[Records from a dataset]
· · · · · · ·

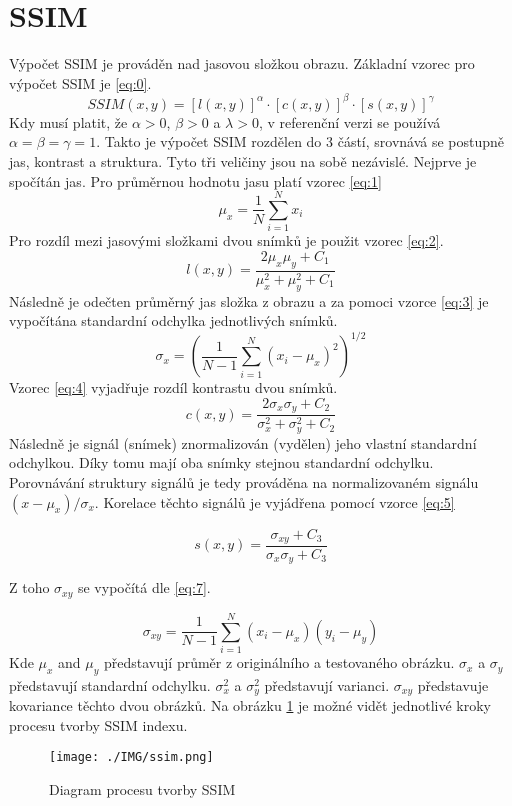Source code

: \documentclass[thesis=M,czech]{FITthesis}[2016/06/26]
\begin{document}
\section{SSIM}
Výpočet SSIM je prováděn nad jasovou složkou obrazu. Základní vzorec pro výpočet SSIM je \ref{eq:0}.
\begin{equation}  \label{eq:0}
\mathit{SSIM}(x, y) = [l(x, y)]^{\alpha}\cdot[c(x, y)]^\beta\cdot[s(x, y)]^\gamma
\end{equation}
Kdy musí platit, že $\alpha > 0$, $\beta > 0$ a $\lambda > 0$, v referenční verzi se používá $\alpha = \beta = \gamma = 1$\cite{SSIM1}.
Takto je výpočet SSIM rozdělen do 3 částí, srovnává se postupně jas, kontrast a struktura. Tyto tři veličiny jsou na sobě nezávislé. Nejprve je spočítán jas. Pro průměrnou hodnotu jasu platí vzorec \ref{eq:1}
\begin{equation} \label{eq:1}
\mu_x = \frac{1}{N}\sum_{i=1}^{N}x_i
\end{equation}
Pro rozdíl mezi jasovými složkami dvou snímků je použit vzorec \ref{eq:2}.
\begin{equation} \label{eq:2}
l(x, y) = \frac{2\mu_x \mu_y + C_1}{\mu^2_x+\mu^2_y+C_1}
\end{equation}
Následně je odečten průměrný jas složka z obrazu a za pomoci vzorce \ref{eq:3} je vypočítána standardní odchylka jednotlivých snímků.
\begin{equation} \label{eq:3}
\sigma_x = \left(\frac{1}{N-1}\sum_{i=1}^{N}(x_i-\mu_x)^2\right)^{1/2}
\end{equation}
Vzorec \ref{eq:4} vyjadřuje rozdíl kontrastu dvou snímků.
\begin{equation}\label{eq:4}
c(x, y) = \frac{2\sigma_x \sigma_y + C_2}{\sigma^2_x+\sigma^2_y+C_2}
\end{equation}
Následně je signál (snímek) znormalizován (vydělen) jeho vlastní standardní odchylkou. Díky tomu mají oba snímky stejnou standardní odchylku. Porovnávání struktury signálů je tedy prováděna na normalizovaném signálu $(x-\mu_x)/\sigma_x$. Korelace těchto signálů je vyjádřena pomocí vzorce \ref{eq:5}

\begin{equation}\label{eq:5}
s(x, y) = \frac{\sigma_{xy} + C_3}{\sigma_x\sigma_y+C_3}
\end{equation}

Z toho $\sigma_{xy}$ se vypočítá dle \ref{eq:7}.

\begin{equation}\label{eq:7}
\sigma_{xy} = \frac{1}{N-1} \sum_{i=1}^{N} (x_i-\mu_x)(y_i-\mu_y)
\end{equation}
Kde  $\mu_x$ and $\mu_y$ představují průměr z originálního a testovaného obrázku. $\sigma_x$ a $\sigma_y$ představují standardní odchylku. $\sigma_x^2$ a $\sigma_y^2$ představují varianci. $\sigma_{xy}$ představuje kovariance těchto dvou obrázků.
Na obrázku \ref{fig:ssim} je možné vidět jednotlivé kroky procesu tvorby SSIM indexu.
\begin{figure}[h]\centering
\texttt{[image: ./IMG/ssim.png]}
\caption{Diagram procesu tvorby SSIM}
\label{fig:ssim}
\end{figure}
\end{document}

· · · · · · ·

EXERCISE ▸ Look through the entries above and list every line containing "begin".

WRITTEN ANSWER ▸
\begin{document}
\begin{equation}  \label{eq:0}
\begin{equation} \label{eq:1}
\begin{equation} \label{eq:2}
\begin{equation} \label{eq:3}
\begin{equation}\label{eq:4}
\begin{equation}\label{eq:5}
\begin{equation}\label{eq:7}
\begin{figure}[h]\centering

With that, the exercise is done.